═════ Supplied material ═════

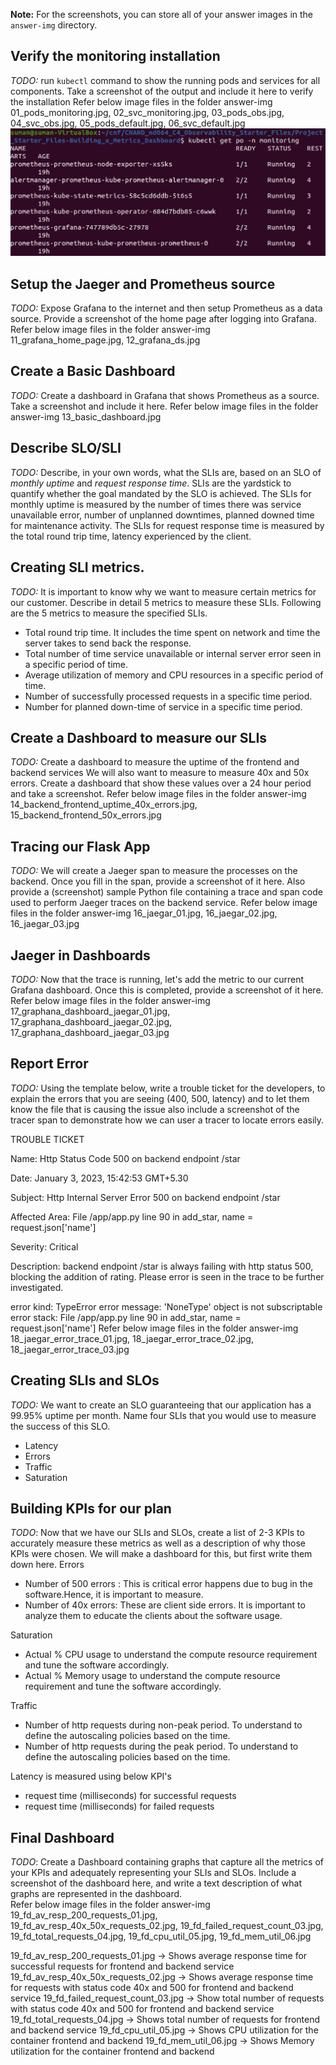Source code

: **Note:** For the screenshots, you can store all of your answer images in the `answer-img` directory.

## Verify the monitoring installation

*TODO:* run `kubectl` command to show the running pods and services for all components. Take a screenshot of the output and include it here to verify the installation
Refer below image files in the folder answer-img
01_pods_monitoring.jpg, 02_svc_monitoring.jpg, 03_pods_obs.jpg, 04_svc_obs.jpg, 05_pods_default.jpg, 06_svc_default.jpg
![Image](https://github.com/sumanbgl/CNAND_nd064_C4_Observability_Starter_Files/blob/master/Project_Starter_Files-Building_a_Metrics_Dashboard/answer-img/01_pods_monitoring.JPG)

## Setup the Jaeger and Prometheus source
*TODO:* Expose Grafana to the internet and then setup Prometheus as a data source. Provide a screenshot of the home page after logging into Grafana.
Refer below image files in the folder answer-img
11_grafana_home_page.jpg, 12_grafana_ds.jpg

## Create a Basic Dashboard
*TODO:* Create a dashboard in Grafana that shows Prometheus as a source. Take a screenshot and include it here.
Refer below image files in the folder answer-img
13_basic_dashboard.jpg

## Describe SLO/SLI
*TODO:* Describe, in your own words, what the SLIs are, based on an SLO of *monthly uptime* and *request response time*.
SLIs are the yardstick to quantify whether the goal mandated by the SLO is achieved. 
The SLIs for monthly uptime is measured by the number of times there was service unavailable error, number of unplanned downtimes, 
planned downed time for maintenance activity. 
The SLIs for request response time is measured by the total round trip time, latency experienced by the client.

## Creating SLI metrics.
*TODO:* It is important to know why we want to measure certain metrics for our customer. Describe in detail 5 metrics to measure these SLIs. 
Following are the 5 metrics to measure the specified SLIs.
 - Total round trip time. It includes the time spent on network and time the server takes to send back the response.
 - Total number of time service unavailable or internal server error seen in a specific period of time.
 - Average utilization of memory and CPU resources in a specific period of time.
 - Number of successfully processed requests in a specific time period.
 - Number for planned down-time of service in a specific time period.
 

## Create a Dashboard to measure our SLIs
*TODO:* Create a dashboard to measure the uptime of the frontend and backend services We will also want to measure to measure 40x and 50x errors. Create a dashboard that show these values over a 24 hour period and take a screenshot.
Refer below image files in the folder answer-img
14_backend_frontend_uptime_40x_errors.jpg, 15_backend_frontend_50x_errors.jpg

## Tracing our Flask App
*TODO:*  We will create a Jaeger span to measure the processes on the backend. Once you fill in the span, provide a screenshot of it here. Also provide a (screenshot) sample Python file containing a trace and span code used to perform Jaeger traces on the backend service.
Refer below image files in the folder answer-img
16_jaegar_01.jpg, 16_jaegar_02.jpg, 16_jaegar_03.jpg

## Jaeger in Dashboards
*TODO:* Now that the trace is running, let's add the metric to our current Grafana dashboard. Once this is completed, provide a screenshot of it here.
Refer below image files in the folder answer-img
17_graphana_dashboard_jaegar_01.jpg, 17_graphana_dashboard_jaegar_02.jpg, 17_graphana_dashboard_jaegar_03.jpg

## Report Error
*TODO:* Using the template below, write a trouble ticket for the developers, to explain the errors that you are seeing (400, 500, latency) and to let them know the file that is causing the issue also include a screenshot of the tracer span to demonstrate how we can user a tracer to locate errors easily.

TROUBLE TICKET

Name: Http Status Code 500 on backend endpoint /star

Date: January 3, 2023, 15:42:53 GMT+5.30

Subject: Http Internal Server Error 500 on backend endpoint /star

Affected Area: File /app/app.py line 90 in add_star, name = request.json['name']

Severity: Critical

Description: backend endpoint /star is always failing with http status 500, blocking the addition of rating.
Please error is seen in the trace to be further investigated.

error kind: TypeError
error message: 'NoneType' object is not subscriptable
error stack: File /app/app.py line 90 in add_star, name = request.json['name']
Refer below image files in the folder answer-img
18_jaegar_error_trace_01.jpg, 18_jaegar_error_trace_02.jpg, 18_jaegar_error_trace_03.jpg

## Creating SLIs and SLOs
*TODO:* We want to create an SLO guaranteeing that our application has a 99.95% uptime per month. Name four SLIs that you would use to measure the success of this SLO.
- Latency
- Errors
- Traffic
- Saturation

## Building KPIs for our plan
*TODO*: Now that we have our SLIs and SLOs, create a list of 2-3 KPIs to accurately measure these metrics as well as a description of why those KPIs were chosen. We will make a dashboard for this, but first write them down here.
Errors
 - Number of 500 errors : This is critical error happens due to bug in the software.Hence, it is important to measure.
 - Number of 40x errors: These are client side errors. It is important to analyze them to educate the clients about the software usage.

Saturation
 - Actual % CPU usage to understand the compute resource requirement and tune the software accordingly.
 - Actual % Memory usage to understand the compute resource requirement and tune the software accordingly.

Traffic
 - Number of http requests during non-peak period. To understand to define the autoscaling policies based on the time.
 - Number of http requests during the peak period. To understand to define the autoscaling policies based on the time.

Latency is measured using below KPI's
 - request time (milliseconds) for successful requests
 - request time (milliseconds) for failed requests

## Final Dashboard
*TODO*: Create a Dashboard containing graphs that capture all the metrics of your KPIs and adequately representing your SLIs and SLOs. Include a screenshot of the dashboard here, and write a text description of what graphs are represented in the dashboard.  
Refer below image files in the folder answer-img
19_fd_av_resp_200_requests_01.jpg, 19_fd_av_resp_40x_50x_requests_02.jpg, 19_fd_failed_request_count_03.jpg, 
19_fd_total_requests_04.jpg, 19_fd_cpu_util_05.jpg, 19_fd_mem_util_06.jpg

19_fd_av_resp_200_requests_01.jpg -> Shows average response time for successful requests for frontend and backend service
19_fd_av_resp_40x_50x_requests_02.jpg -> Shows average response time for requests with status code 40x and 500 for frontend and backend service
19_fd_failed_request_count_03.jpg -> Show total number of requests with status code 40x and 500 for frontend and backend service
19_fd_total_requests_04.jpg -> Shows total number of requests for frontend and backend service
19_fd_cpu_util_05.jpg -> Shows CPU utilization for the container frontend and backend
19_fd_mem_util_06.jpg -> Shows Memory utilization for the container frontend and backend

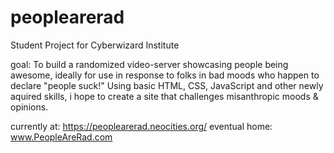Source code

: # peoplearerad
Student Project for Cyberwizard Institute

goal: To build a randomized video-server showcasing people being awesome, ideally for use in response to folks in bad moods who happen to declare "people suck!" Using basic HTML, CSS, JavaScript and other newly aquired skills, i hope to create a site that challenges misanthropic moods & opinions. 

currently at: https://peoplearerad.neocities.org/
eventual home: www.PeopleAreRad.com




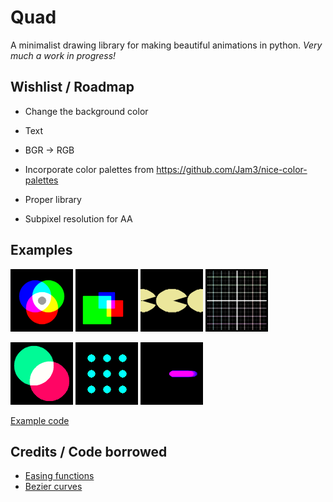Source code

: # Quad
A minimalist drawing library for making beautiful animations in python.
_Very much a work in progress!_

## Wishlist / Roadmap

+ Change the background color
+ Text

+ BGR -> RGB
+ Incorporate color palettes from https://github.com/Jam3/nice-color-palettes
+ Proper library
+ Subpixel resolution for AA

## Examples

![](examples/simple_circles.png)
![](examples/simple_rectangle.png)
![](examples/simple_ellipses.png)
![](examples/simple_lines.png)

![](examples/moving_circles.gif)
![](examples/checkerboard.gif)
![](examples/timer.gif)

[Example code](generate_demos.py)

## Credits / Code borrowed

+ [Easing functions](https://github.com/semitable/easing-functions)
+ [Bezier curves](https://github.com/reptillicus/Bezier)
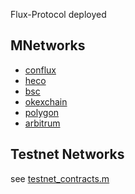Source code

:
Flux-Protocol deployed

## MNetworks

- [conflux](./conflux.md)
- [heco](./heco.md)
- [bsc](./bsc.md)
- [okexchain](./okexchain.md)
- [polygon](./polygon.md)
- [arbitrum](./arbitrum.md)



## Testnet Networks

see [testnet_contracts.m](./testnet_contracts.md)

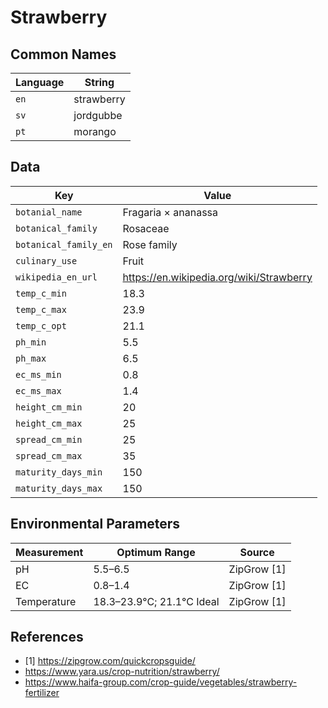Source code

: # Strawberry

## Common Names

Language|String
-|-
`en`|strawberry
`sv`|jordgubbe
`pt`|morango


## Data

Key|Value
-|-
`botanial_name`|Fragaria × ananassa
`botanical_family`|Rosaceae
`botanical_family_en`|Rose family
`culinary_use`|Fruit
`wikipedia_en_url`|https://en.wikipedia.org/wiki/Strawberry
`temp_c_min`|18.3
`temp_c_max`|23.9
`temp_c_opt`|21.1
`ph_min`|5.5
`ph_max`|6.5
`ec_ms_min`|0.8
`ec_ms_max`|1.4
`height_cm_min`|20
`height_cm_max`|25
`spread_cm_min`|25
`spread_cm_max`|35
`maturity_days_min`|150
`maturity_days_max`|150


## Environmental Parameters

Measurement | Optimum Range | Source
--- | --- | ---
pH | 5.5–6.5 | ZipGrow [1]
EC | 0.8–1.4 | ZipGrow [1]
Temperature | 18.3–23.9°C; 21.1°C Ideal | ZipGrow [1]


## References

* [1] https://zipgrow.com/quickcropsguide/
* https://www.yara.us/crop-nutrition/strawberry/
* https://www.haifa-group.com/crop-guide/vegetables/strawberry-fertilizer
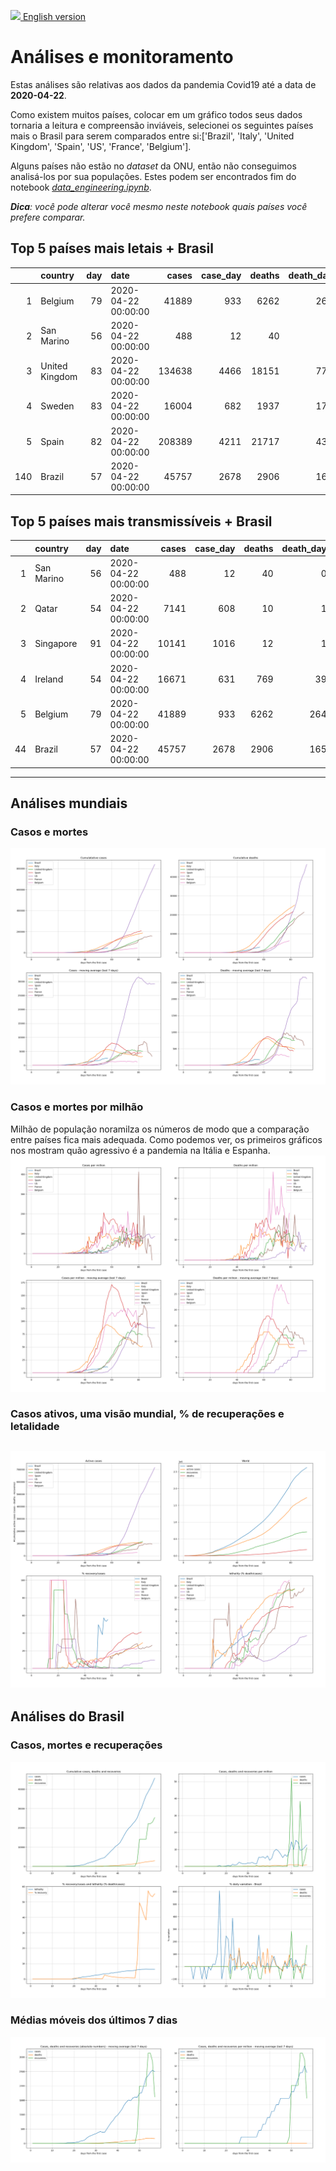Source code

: [<img src="https://raw.githubusercontent.com/NovelCOVID/API/master/assets/flags/gb.png" width="30"  /> English version](README_WORLD_EN.md)

# **Análises e monitoramento**
Estas análises são relativas aos dados da pandemia Covid19 até a data de **2020-04-22**.

Como existem muitos países, colocar em um gráfico todos seus dados tornaria a leitura e compreensão inviáveis, selecionei os seguintes países mais o Brasil para serem comparados entre si:['Brazil', 'Italy', 'United Kingdom', 'Spain', 'US', 'France', 'Belgium'].

Alguns países não estão no *dataset* da ONU, então não conseguimos analisá-los por sua populações. Estes podem ser encontrados fim do notebook *[data_engineering.ipynb](../data_engineering.ipynb)*.

***Dica**: você pode alterar você mesmo neste notebook quais países você prefere comparar.*

## Top 5 países mais letais + Brasil
|     | country        |   day | date                |   cases |   case_day |   deaths |   death_day |   cases_million |   deaths_million |   avg7_cases_million |   avg7_deaths_million |   avg7_recoveries_million |
|----:|:---------------|------:|:--------------------|--------:|-----------:|---------:|------------:|----------------:|-----------------:|---------------------:|----------------------:|--------------------------:|
|   1 | Belgium        |    79 | 2020-04-22 00:00:00 |   41889 |        933 |     6262 |         264 |            80.9 |             22.9 |                  102 |                    22 |                        28 |
|   2 | San Marino     |    56 | 2020-04-22 00:00:00 |     488 |         12 |       40 |           0 |           354.4 |              0   |                  489 |                    16 |                        37 |
|   3 | United Kingdom |    83 | 2020-04-22 00:00:00 |  134638 |       4466 |    18151 |         773 |            66.1 |             11.4 |                   74 |                    11 |                         0 |
|   4 | Sweden         |    83 | 2020-04-22 00:00:00 |   16004 |        682 |     1937 |         172 |            68   |             17.1 |                   58 |                    10 |                         2 |
|   5 | Spain          |    82 | 2020-04-22 00:00:00 |  208389 |       4211 |    21717 |         435 |            90.1 |              9.3 |                   93 |                     9 |                        46 |
| 140 | Brazil         |    57 | 2020-04-22 00:00:00 |   45757 |       2678 |     2906 |         165 |            12.7 |              0.8 |                   11 |                     0 |                         7 |


 ## Top 5 países mais transmissíveis + Brasil
|    | country    |   day | date                |   cases |   case_day |   deaths |   death_day |   cases_million |   deaths_million |   avg7_cases_million |   avg7_deaths_million |   avg7_recoveries_million |
|---:|:-----------|------:|:--------------------|--------:|-----------:|---------:|------------:|----------------:|-----------------:|---------------------:|----------------------:|--------------------------:|
|  1 | San Marino |    56 | 2020-04-22 00:00:00 |     488 |         12 |       40 |           0 |           354.4 |              0   |                  489 |                    16 |                        37 |
|  2 | Qatar      |    54 | 2020-04-22 00:00:00 |    7141 |        608 |       10 |           1 |           214.7 |              0.4 |                  173 |                     0 |                        14 |
|  3 | Singapore  |    91 | 2020-04-22 00:00:00 |   10141 |       1016 |       12 |           1 |           175   |              0.2 |                  158 |                     0 |                         5 |
|  4 | Ireland    |    54 | 2020-04-22 00:00:00 |   16671 |        631 |      769 |          39 |           129.2 |              8   |                  120 |                     9 |                       267 |
|  5 | Belgium    |    79 | 2020-04-22 00:00:00 |   41889 |        933 |     6262 |         264 |            80.9 |             22.9 |                  102 |                    22 |                        28 |
| 44 | Brazil     |    57 | 2020-04-22 00:00:00 |   45757 |       2678 |     2906 |         165 |            12.7 |              0.8 |                   11 |                     0 |                         7 |
----------------------
## Análises mundiais
### Casos e mortes
![](world_cases_deaths.png)

 ### Casos e mortes por milhão
Milhão de população noramilza os números de modo que a comparação entre países fica mais adequada. Como podemos ver, os primeiros gráficos nos mostram quão agressivo é a pandemia na Itália e Espanha.
![](world_cases_deaths_million.png)

 ### Casos ativos, uma visão mundial, % de recuperações e letalidade
![](world_active_cases_percentages.png)
----------------------
## Análises do Brasil


 ### Casos, mortes e recuperações
![](brazil_number_million_variation.png)

 ### Médias móveis dos últimos 7 dias
![](brazil_movingAvg.png)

═════

*About this exercise*:
Leave out all pictures and output each line exactly, from the top of the records through the line that holds "and *request response time*.".

*Solution for this exercise*:
Source code

: **Note:** For the screenshots, you can store all of your answer images in the `answer-img` directory.

## Verify the monitoring installation

*TODO:* run `kubectl` command to show the running pods and services for all components. Take a screenshot of the output and include it here to verify the installation
Refer below image files in the folder answer-img
01_pods_monitoring.jpg, 02_svc_monitoring.jpg, 03_pods_obs.jpg, 04_svc_obs.jpg, 05_pods_default.jpg, 06_svc_default.jpg
![Image](https://github.com/sumanbgl/CNAND_nd064_C4_Observability_Starter_Files/blob/master/Project_Starter_Files-Building_a_Metrics_Dashboard/answer-img/01_pods_monitoring.JPG)

## Setup the Jaeger and Prometheus source
*TODO:* Expose Grafana to the internet and then setup Prometheus as a data source. Provide a screenshot of the home page after logging into Grafana.
Refer below image files in the folder answer-img
11_grafana_home_page.jpg, 12_grafana_ds.jpg

## Create a Basic Dashboard
*TODO:* Create a dashboard in Grafana that shows Prometheus as a source. Take a screenshot and include it here.
Refer below image files in the folder answer-img
13_basic_dashboard.jpg

## Describe SLO/SLI
*TODO:* Describe, in your own words, what the SLIs are, based on an SLO of *monthly uptime* and *request response time*.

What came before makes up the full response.